A tool to convert a variety of inputs into normalized, tagged, XHTML (with embedded/linked SVG and PNG where appropriate). The initial emphasis is on scholarly publications but much of the technology is general.
Universal Search Tool (Citizen STEM Search; AMI-STEM)
This is a bundle of all
ami functionality to transform PDFs and XML into structured semantic HTML. It's alpha (2018-09) and we have 4-6 testers each with different projects. This runs on a simple commandline ; see AMI-STEM page for more details.
For a simple introduction and a description of how to install binaries of the software please see: here
Building from source
Norma can be built with maven3 and requires java 1.7 (sometimes 1.8) or greater.

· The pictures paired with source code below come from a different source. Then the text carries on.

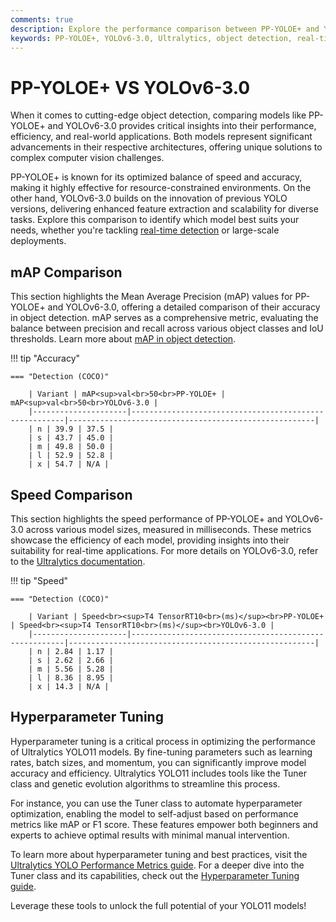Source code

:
```yaml
---
comments: true
description: Explore the performance comparison between PP-YOLOE+ and YOLOv6-3.0, two state-of-the-art models in object detection and real-time AI. Learn how these advanced frameworks excel in computer vision tasks, offering speed, accuracy, and efficiency for edge AI applications.
keywords: PP-YOLOE+, YOLOv6-3.0, Ultralytics, object detection, real-time AI, edge AI, computer vision, COCO dataset, model performance
---
```


# PP-YOLOE+ VS YOLOv6-3.0

When it comes to cutting-edge object detection, comparing models like PP-YOLOE+ and YOLOv6-3.0 provides critical insights into their performance, efficiency, and real-world applications. Both models represent significant advancements in their respective architectures, offering unique solutions to complex computer vision challenges.

PP-YOLOE+ is known for its optimized balance of speed and accuracy, making it highly effective for resource-constrained environments. On the other hand, YOLOv6-3.0 builds on the innovation of previous YOLO versions, delivering enhanced feature extraction and scalability for diverse tasks. Explore this comparison to identify which model best suits your needs, whether you're tackling [real-time detection](https://www.ultralytics.com/glossary/object-detection) or large-scale deployments.

## mAP Comparison

This section highlights the Mean Average Precision (mAP) values for PP-YOLOE+ and YOLOv6-3.0, offering a detailed comparison of their accuracy in object detection. mAP serves as a comprehensive metric, evaluating the balance between precision and recall across various object classes and IoU thresholds. Learn more about [mAP in object detection](https://www.ultralytics.com/glossary/mean-average-precision-map).

!!! tip "Accuracy"

    === "Detection (COCO)"

    	| Variant | mAP<sup>val<br>50<br>PP-YOLOE+ | mAP<sup>val<br>50<br>YOLOv6-3.0 |
    	|---------------------|-------------------------------------------------------|-------------------------------------------------------|
    	| n | 39.9 | 37.5 |
    	| s | 43.7 | 45.0 |
    	| m | 49.8 | 50.0 |
    	| l | 52.9 | 52.8 |
    	| x | 54.7 | N/A |

## Speed Comparison

This section highlights the speed performance of PP-YOLOE+ and YOLOv6-3.0 across various model sizes, measured in milliseconds. These metrics showcase the efficiency of each model, providing insights into their suitability for real-time applications. For more details on YOLOv6-3.0, refer to the [Ultralytics documentation](https://docs.ultralytics.com/models/yolov10/).

!!! tip "Speed"

    === "Detection (COCO)"

    	| Variant | Speed<br><sup>T4 TensorRT10<br>(ms)</sup><br>PP-YOLOE+ | Speed<br><sup>T4 TensorRT10<br>(ms)</sup><br>YOLOv6-3.0 |
    	|---------------------|-------------------------------------------------------|-------------------------------------------------------|
    	| n | 2.84 | 1.17 |
    	| s | 2.62 | 2.66 |
    	| m | 5.56 | 5.28 |
    	| l | 8.36 | 8.95 |
    	| x | 14.3 | N/A |

## Hyperparameter Tuning

Hyperparameter tuning is a critical process in optimizing the performance of Ultralytics YOLO11 models. By fine-tuning parameters such as learning rates, batch sizes, and momentum, you can significantly improve model accuracy and efficiency. Ultralytics YOLO11 includes tools like the Tuner class and genetic evolution algorithms to streamline this process.

For instance, you can use the Tuner class to automate hyperparameter optimization, enabling the model to self-adjust based on performance metrics like mAP or F1 score. These features empower both beginners and experts to achieve optimal results with minimal manual intervention.

To learn more about hyperparameter tuning and best practices, visit the [Ultralytics YOLO Performance Metrics guide](https://docs.ultralytics.com/guides/yolo-performance-metrics). For a deeper dive into the Tuner class and its capabilities, check out the [Hyperparameter Tuning guide](https://docs.ultralytics.com/guides/hyperparameter-tuning).

Leverage these tools to unlock the full potential of your YOLO11 models!
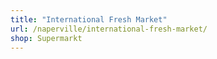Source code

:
 ```yaml
---
title: "International Fresh Market"
url: /naperville/international-fresh-market/
shop: Supermarkt
---
```

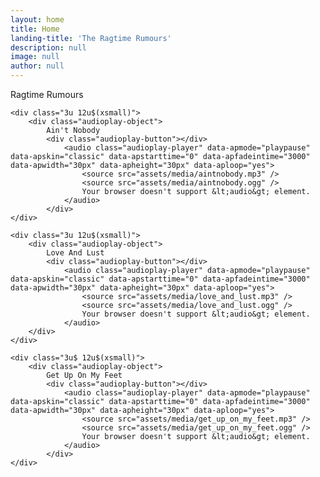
```yaml
---
layout: home
title: Home
landing-title: 'The Ragtime Rumours'
description: null
image: null
author: null
---
```

<div class="row uniform">
    <div class="3u 12u$(xsmall)">
        <div class="audioplay-object">
            Ragtime Rumours
            <div class="audioplay-button"></div>
                <audio class="audioplay-player" data-apmode="playpause" data-apskin="classic" data-apstarttime="0" data-apfadeintime="3000" data-apwidth="30px" data-apheight="30px" data-aploop="yes">
                    <source src="assets/media/ragtime_rumours.mp3" />
                    <source src="assets/media/ragtime_rumours.ogg" />
                    Your browser doesn't support &lt;audio&gt; element.
                </audio>
        </div>
    </div>

    <div class="3u 12u$(xsmall)">
        <div class="audioplay-object">
            Ain't Nobody
            <div class="audioplay-button"></div>
                <audio class="audioplay-player" data-apmode="playpause" data-apskin="classic" data-apstarttime="0" data-apfadeintime="3000" data-apwidth="30px" data-apheight="30px" data-aploop="yes">
                    <source src="assets/media/aintnobody.mp3" />
                    <source src="assets/media/aintnobody.ogg" />
                    Your browser doesn't support &lt;audio&gt; element.
                </audio>
            </div>
    </div>
    
    <div class="3u 12u$(xsmall)">
        <div class="audioplay-object">
            Love And Lust
            <div class="audioplay-button"></div>
                <audio class="audioplay-player" data-apmode="playpause" data-apskin="classic" data-apstarttime="0" data-apfadeintime="3000" data-apwidth="30px" data-apheight="30px" data-aploop="yes">
                    <source src="assets/media/love_and_lust.mp3" />
                    <source src="assets/media/love_and_lust.ogg" />
                    Your browser doesn't support &lt;audio&gt; element.
                </audio>
        </div>
    </div>
    
    <div class="3u$ 12u$(xsmall)">
        <div class="audioplay-object">
            Get Up On My Feet
            <div class="audioplay-button"></div>
                <audio class="audioplay-player" data-apmode="playpause" data-apskin="classic" data-apstarttime="0" data-apfadeintime="3000" data-apwidth="30px" data-apheight="30px" data-aploop="yes">
                    <source src="assets/media/get_up_on_my_feet.mp3" />
                    <source src="assets/media/get_up_on_my_feet.ogg" />
                    Your browser doesn't support &lt;audio&gt; element.
                </audio>
            </div>
    </div>
</div>

            
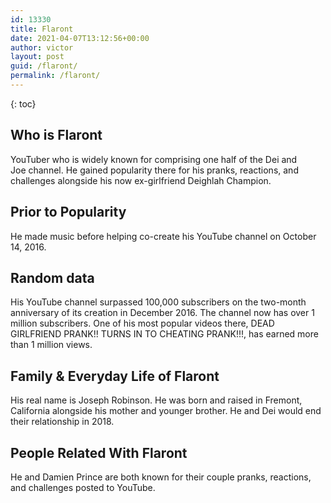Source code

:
 ```yaml
---
id: 13330
title: Flaront
date: 2021-04-07T13:12:56+00:00
author: victor
layout: post
guid: /flaront/
permalink: /flaront/
---
```



{: toc}


## Who is Flaront



YouTuber who is widely known for comprising one half of the Dei and Joe channel. He gained popularity there for his pranks, reactions, and challenges alongside his now ex-girlfriend Deighlah Champion. 

                
                
                
## Prior to Popularity



He made music before helping co-create his YouTube channel on October 14, 2016. 

                
                
                
## Random data



His YouTube channel surpassed 100,000 subscribers on the two-month anniversary of its creation in December 2016. The channel now has over 1 million subscribers. One of his most popular videos there, DEAD GIRLFRIEND PRANK!! TURNS IN TO CHEATING PRANK!!!, has earned more than 1 million views. 

                
                
                
## Family & Everyday Life of Flaront



His real name is Joseph Robinson. He was born and raised in Fremont, California alongside his mother and younger brother. He and Dei would end their relationship in 2018.

                
                
                
## People Related With Flaront



He and Damien Prince are both known for their couple pranks, reactions, and challenges posted to YouTube. 

                
              
            
          
          
          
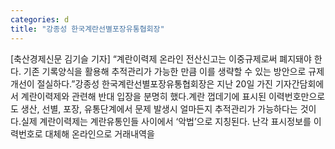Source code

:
 ```yaml
---
categories: d
title: "강종성 한국계란선별포장유통협회장"
---
```

[축산경제신문 김기슬 기자] “계란이력제 온라인 전산신고는 이중규제로써 폐지돼야 한다. 기존 기록양식을 활용해 추적관리가 가능한 만큼 이를 생략할 수 있는 방안으로 규제 개선이 절실하다.”강종성 한국계란선별포장유통협회장은 지난 20일 가진 기자간담회에서 계란이력제와 관련해 반대 입장을 분명히 했다.계란 껍데기에 표시된 이력번호만으로도 생산, 선별, 포장, 유통단계에서 문제 발생시 얼마든지 추적관리가 가능하다는 것이다.실제 계란이력제는 계란유통인들 사이에서 ‘악법’으로 지칭된다. 난각 표시정보를 이력번호로 대체해 온라인으로 거래내역을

Contributing to development
If you're interested in contributing please take a look at: CONTRIBUTING.md
Everything after this is likely to be obsolete
Norma will convert legacy files into scholarly html. It converts files that are in a CProject structure. This enables it to process multiple papers in a single run without overwriting files. It also keeps all the data from each paper together in its own CTree. This includes metadata about the paper, images that may have been extracted from the paper and supplementary files such as tables.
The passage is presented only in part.